Brief: Your answer must be an exact transcription of the data, with every picture omitted.

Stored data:
----
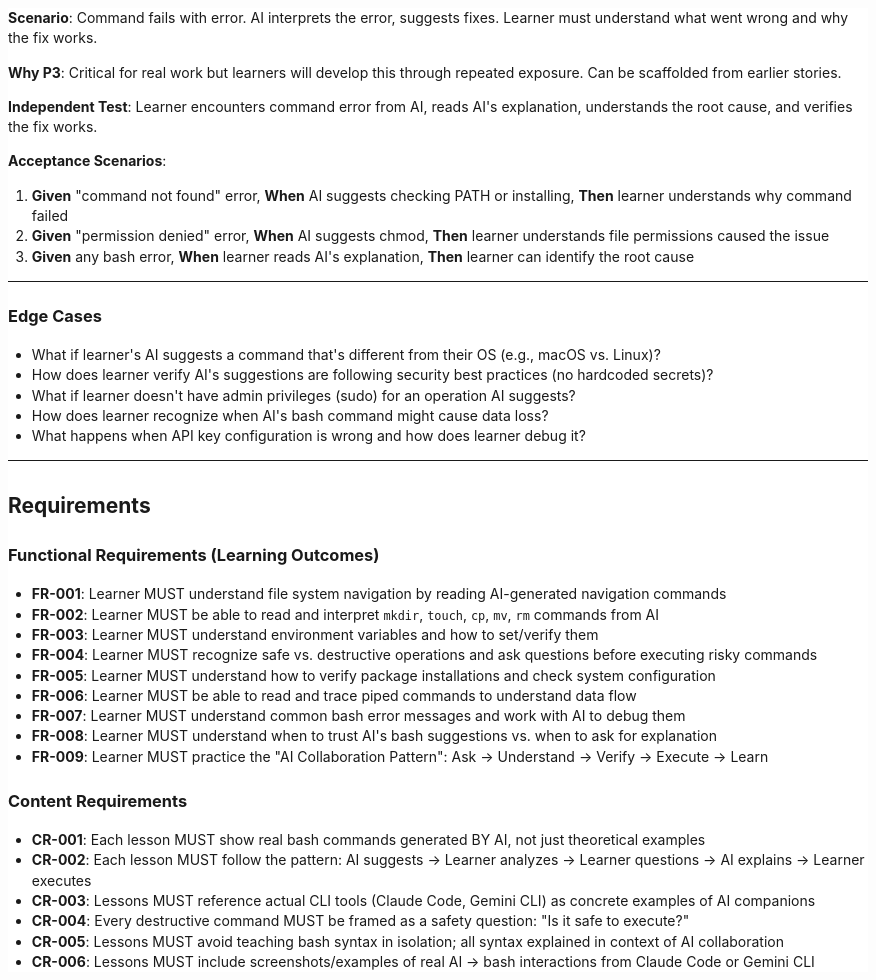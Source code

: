 **Scenario**: Command fails with error. AI interprets the error, suggests fixes. Learner must understand what went wrong and why the fix works.

**Why P3**: Critical for real work but learners will develop this through repeated exposure. Can be scaffolded from earlier stories.

**Independent Test**: Learner encounters command error from AI, reads AI's explanation, understands the root cause, and verifies the fix works.

**Acceptance Scenarios**:
1. **Given** "command not found" error, **When** AI suggests checking PATH or installing, **Then** learner understands why command failed
2. **Given** "permission denied" error, **When** AI suggests chmod, **Then** learner understands file permissions caused the issue
3. **Given** any bash error, **When** learner reads AI's explanation, **Then** learner can identify the root cause

---

### Edge Cases

- What if learner's AI suggests a command that's different from their OS (e.g., macOS vs. Linux)?
- How does learner verify AI's suggestions are following security best practices (no hardcoded secrets)?
- What if learner doesn't have admin privileges (sudo) for an operation AI suggests?
- How does learner recognize when AI's bash command might cause data loss?
- What happens when API key configuration is wrong and how does learner debug it?

---

## Requirements

### Functional Requirements (Learning Outcomes)

- **FR-001**: Learner MUST understand file system navigation by reading AI-generated navigation commands
- **FR-002**: Learner MUST be able to read and interpret `mkdir`, `touch`, `cp`, `mv`, `rm` commands from AI
- **FR-003**: Learner MUST understand environment variables and how to set/verify them
- **FR-004**: Learner MUST recognize safe vs. destructive operations and ask questions before executing risky commands
- **FR-005**: Learner MUST understand how to verify package installations and check system configuration
- **FR-006**: Learner MUST be able to read and trace piped commands to understand data flow
- **FR-007**: Learner MUST understand common bash error messages and work with AI to debug them
- **FR-008**: Learner MUST understand when to trust AI's bash suggestions vs. when to ask for explanation
- **FR-009**: Learner MUST practice the "AI Collaboration Pattern": Ask → Understand → Verify → Execute → Learn

### Content Requirements

- **CR-001**: Each lesson MUST show real bash commands generated BY AI, not just theoretical examples
- **CR-002**: Each lesson MUST follow the pattern: AI suggests → Learner analyzes → Learner questions → AI explains → Learner executes
- **CR-003**: Lessons MUST reference actual CLI tools (Claude Code, Gemini CLI) as concrete examples of AI companions
- **CR-004**: Every destructive command MUST be framed as a safety question: "Is it safe to execute?"
- **CR-005**: Lessons MUST avoid teaching bash syntax in isolation; all syntax explained in context of AI collaboration
- **CR-006**: Lessons MUST include screenshots/examples of real AI → bash interactions from Claude Code or Gemini CLI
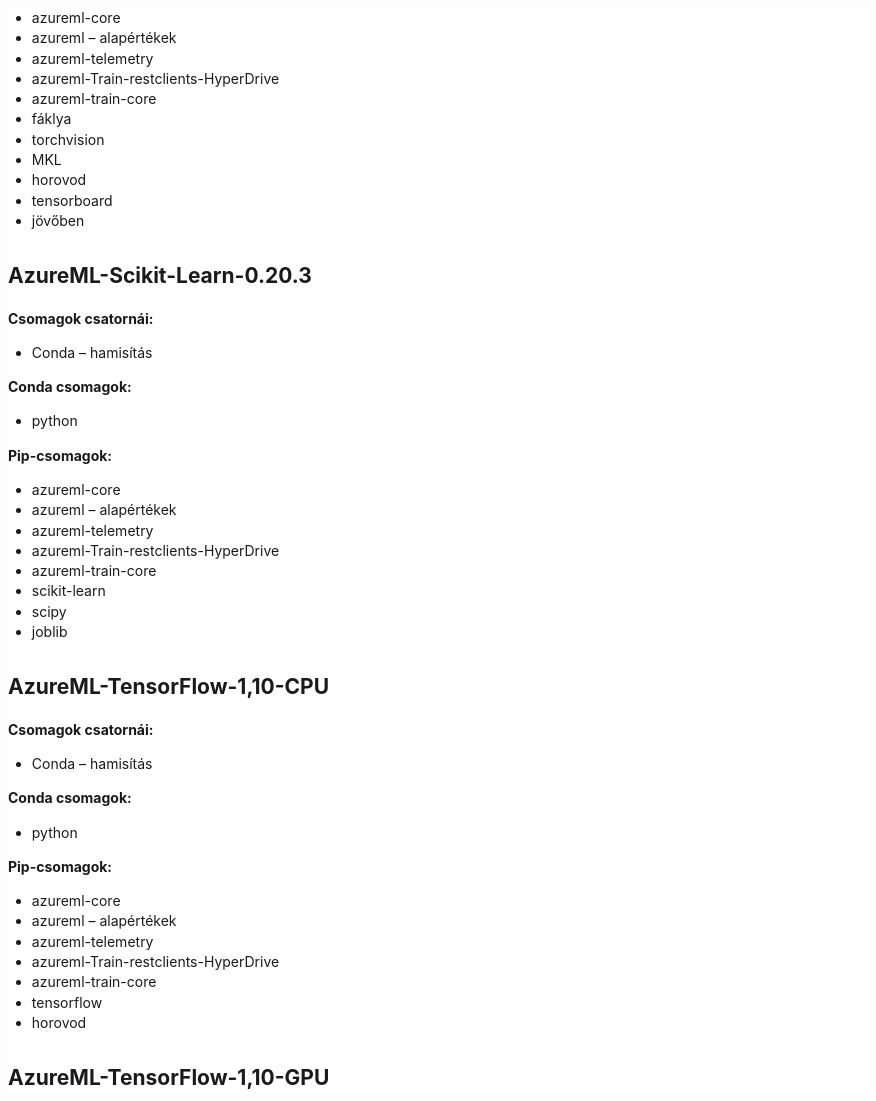 * azureml-core
* azureml – alapértékek
* azureml-telemetry
* azureml-Train-restclients-HyperDrive
* azureml-train-core
* fáklya
* torchvision
* MKL
* horovod
* tensorboard
* jövőben

## <a name="azureml-scikit-learn-0203"></a>AzureML-Scikit-Learn-0.20.3

**Csomagok csatornái:**

* Conda – hamisítás

**Conda csomagok:**

* python

**Pip-csomagok:**

* azureml-core
* azureml – alapértékek
* azureml-telemetry
* azureml-Train-restclients-HyperDrive
* azureml-train-core
* scikit-learn
* scipy
* joblib

## <a name="azureml-tensorflow-110-cpu"></a>AzureML-TensorFlow-1,10-CPU

**Csomagok csatornái:**

* Conda – hamisítás

**Conda csomagok:**

* python

**Pip-csomagok:**

* azureml-core
* azureml – alapértékek
* azureml-telemetry
* azureml-Train-restclients-HyperDrive
* azureml-train-core
* tensorflow
* horovod

## <a name="azureml-tensorflow-110-gpu"></a>AzureML-TensorFlow-1,10-GPU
----
Answer area:
Source code

: **Scenario**: Command fails with error. AI interprets the error, suggests fixes. Learner must understand what went wrong and why the fix works.

**Why P3**: Critical for real work but learners will develop this through repeated exposure. Can be scaffolded from earlier stories.

**Independent Test**: Learner encounters command error from AI, reads AI's explanation, understands the root cause, and verifies the fix works.

**Acceptance Scenarios**:
1. **Given** "command not found" error, **When** AI suggests checking PATH or installing, **Then** learner understands why command failed
2. **Given** "permission denied" error, **When** AI suggests chmod, **Then** learner understands file permissions caused the issue
3. **Given** any bash error, **When** learner reads AI's explanation, **Then** learner can identify the root cause

---

### Edge Cases

- What if learner's AI suggests a command that's different from their OS (e.g., macOS vs. Linux)?
- How does learner verify AI's suggestions are following security best practices (no hardcoded secrets)?
- What if learner doesn't have admin privileges (sudo) for an operation AI suggests?
- How does learner recognize when AI's bash command might cause data loss?
- What happens when API key configuration is wrong and how does learner debug it?

---

## Requirements

### Functional Requirements (Learning Outcomes)

- **FR-001**: Learner MUST understand file system navigation by reading AI-generated navigation commands
- **FR-002**: Learner MUST be able to read and interpret `mkdir`, `touch`, `cp`, `mv`, `rm` commands from AI
- **FR-003**: Learner MUST understand environment variables and how to set/verify them
- **FR-004**: Learner MUST recognize safe vs. destructive operations and ask questions before executing risky commands
- **FR-005**: Learner MUST understand how to verify package installations and check system configuration
- **FR-006**: Learner MUST be able to read and trace piped commands to understand data flow
- **FR-007**: Learner MUST understand common bash error messages and work with AI to debug them
- **FR-008**: Learner MUST understand when to trust AI's bash suggestions vs. when to ask for explanation
- **FR-009**: Learner MUST practice the "AI Collaboration Pattern": Ask → Understand → Verify → Execute → Learn

### Content Requirements

- **CR-001**: Each lesson MUST show real bash commands generated BY AI, not just theoretical examples
- **CR-002**: Each lesson MUST follow the pattern: AI suggests → Learner analyzes → Learner questions → AI explains → Learner executes
- **CR-003**: Lessons MUST reference actual CLI tools (Claude Code, Gemini CLI) as concrete examples of AI companions
- **CR-004**: Every destructive command MUST be framed as a safety question: "Is it safe to execute?"
- **CR-005**: Lessons MUST avoid teaching bash syntax in isolation; all syntax explained in context of AI collaboration
- **CR-006**: Lessons MUST include screenshots/examples of real AI → bash interactions from Claude Code or Gemini CLI
 * azureml-core
* azureml – alapértékek
* azureml-telemetry
* azureml-Train-restclients-HyperDrive
* azureml-train-core
* fáklya
* torchvision
* MKL
* horovod
* tensorboard
* jövőben

## <a name="azureml-scikit-learn-0203"></a>AzureML-Scikit-Learn-0.20.3

**Csomagok csatornái:**

* Conda – hamisítás

**Conda csomagok:**

* python

**Pip-csomagok:**

* azureml-core
* azureml – alapértékek
* azureml-telemetry
* azureml-Train-restclients-HyperDrive
* azureml-train-core
* scikit-learn
* scipy
* joblib

## <a name="azureml-tensorflow-110-cpu"></a>AzureML-TensorFlow-1,10-CPU

**Csomagok csatornái:**

* Conda – hamisítás

**Conda csomagok:**

* python

**Pip-csomagok:**

* azureml-core
* azureml – alapértékek
* azureml-telemetry
* azureml-Train-restclients-HyperDrive
* azureml-train-core
* tensorflow
* horovod

## <a name="azureml-tensorflow-110-gpu"></a>AzureML-TensorFlow-1,10-GPU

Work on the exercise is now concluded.